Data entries
————————
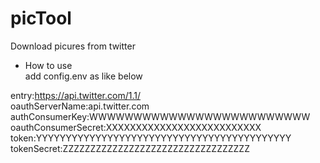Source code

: # picTool

Download picures from twitter  

- How to use  
add config.env as like below   
  
     
     
entry:https://api.twitter.com/1.1/  
oauthServerName:api.twitter.com  
authConsumerKey:WWWWWWWWWWWWWWWWWWWWWWWWW  
oauthConsumerSecret:XXXXXXXXXXXXXXXXXXXXXXXXXX  
token:YYYYYYYYYYYYYYYYYYYYYYYYYYYYYYYYYYYYYYYYYYY  
tokenSecret:ZZZZZZZZZZZZZZZZZZZZZZZZZZZZZZZZZZ  

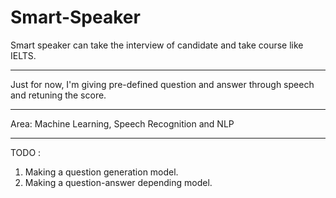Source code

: # Smart-Speaker
Smart speaker can take the interview of candidate and take course like IELTS.

---

Just for now, I'm giving pre-defined question and answer through speech and retuning the score.

----

Area: Machine Learning, Speech Recognition and NLP

---

TODO :

1) Making a question generation model.
2) Making a question-answer depending model.
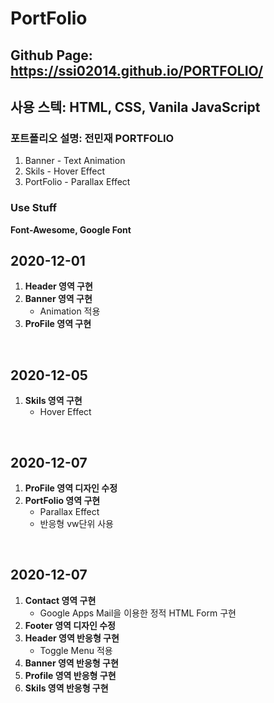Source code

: # PortFolio

## Github Page: https://ssi02014.github.io/PORTFOLIO/ 

## 사용 스텍: HTML, CSS, Vanila JavaScript 

### 포트폴리오 설명: 전민재 PORTFOLIO
1. Banner - Text Animation
2. Skils - Hover Effect
3. PortFolio - Parallax Effect 


### Use Stuff 
<strong>Font-Awesome, Google Font</strong>


## 2020-12-01
 <ol>
  <li><strong>Header 영역 구현</strong></li>
  <li>
    <strong>Banner 영역 구현</strong>
    <ul>
        <li>Animation 적용</li>
    </ul>
  </li>
  <li><strong>ProFile 영역 구현</strong></li>
 </ol>

<br>

## 2020-12-05
 <ol>
  <li>
    <strong>Skils 영역 구현</strong>
    <ul>
        <li>Hover Effect</li>
    </ul>
  </li>
 </ol>

<br>

## 2020-12-07
 <ol>
 <li><strong>ProFile 영역 디자인 수정</strong></li>
  <li>
    <strong>PortFolio 영역 구현</strong>
    <ul>
        <li>Parallax Effect</li>
        <li>반응형 vw단위 사용</li>
    </ul>
  </li>
 </ol>

<br>

## 2020-12-07
 <ol>
  <li>
    <strong>Contact 영역 구현</strong>
    <ul>
        <li>Google Apps Mail을 이용한 정적 HTML Form 구현</li>
    </ul>
  </li>
  <li><strong>Footer 영역 디자인 수정</strong></li>
  <li>
    <strong>Header 영역 반응형 구현</strong>
    <ul>
        <li>Toggle Menu 적용</li>
    </ul>
  </li>
  <li><strong>Banner 영역 반응형 구현</strong></li>
  <li><strong>Profile 영역 반응형 구현</strong></li>
  <li><strong>Skils 영역 반응형 구현</strong></li>
 </ol>

<br>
————————
» DIRECTIONS FOR THIS TASK:
Once the pictures are set aside, the remaining data must be transcribed exactly.

» OUTPUT OF THE TASK:
Source code

: # picTool

Download picures from twitter  

- How to use  
add config.env as like below   
  
     
     
entry:https://api.twitter.com/1.1/  
oauthServerName:api.twitter.com  
authConsumerKey:WWWWWWWWWWWWWWWWWWWWWWWWW  
oauthConsumerSecret:XXXXXXXXXXXXXXXXXXXXXXXXXX  
token:YYYYYYYYYYYYYYYYYYYYYYYYYYYYYYYYYYYYYYYYYYY  
tokenSecret:ZZZZZZZZZZZZZZZZZZZZZZZZZZZZZZZZZZ  

Source code

: # Smart-Speaker
Smart speaker can take the interview of candidate and take course like IELTS.

---

Just for now, I'm giving pre-defined question and answer through speech and retuning the score.

----

Area: Machine Learning, Speech Recognition and NLP

---

TODO :

1) Making a question generation model.
2) Making a question-answer depending model.
Source code

: # PortFolio

## Github Page: https://ssi02014.github.io/PORTFOLIO/ 

## 사용 스텍: HTML, CSS, Vanila JavaScript 

### 포트폴리오 설명: 전민재 PORTFOLIO
1. Banner - Text Animation
2. Skils - Hover Effect
3. PortFolio - Parallax Effect 


### Use Stuff 
<strong>Font-Awesome, Google Font</strong>


## 2020-12-01
 <ol>
  <li><strong>Header 영역 구현</strong></li>
  <li>
    <strong>Banner 영역 구현</strong>
    <ul>
        <li>Animation 적용</li>
    </ul>
  </li>
  <li><strong>ProFile 영역 구현</strong></li>
 </ol>

<br>

## 2020-12-05
 <ol>
  <li>
    <strong>Skils 영역 구현</strong>
    <ul>
        <li>Hover Effect</li>
    </ul>
  </li>
 </ol>

<br>

## 2020-12-07
 <ol>
 <li><strong>ProFile 영역 디자인 수정</strong></li>
  <li>
    <strong>PortFolio 영역 구현</strong>
    <ul>
        <li>Parallax Effect</li>
        <li>반응형 vw단위 사용</li>
    </ul>
  </li>
 </ol>

<br>

## 2020-12-07
 <ol>
  <li>
    <strong>Contact 영역 구현</strong>
    <ul>
        <li>Google Apps Mail을 이용한 정적 HTML Form 구현</li>
    </ul>
  </li>
  <li><strong>Footer 영역 디자인 수정</strong></li>
  <li>
    <strong>Header 영역 반응형 구현</strong>
    <ul>
        <li>Toggle Menu 적용</li>
    </ul>
  </li>
  <li><strong>Banner 영역 반응형 구현</strong></li>
  <li><strong>Profile 영역 반응형 구현</strong></li>
  <li><strong>Skils 영역 반응형 구현</strong></li>
 </ol>

<br>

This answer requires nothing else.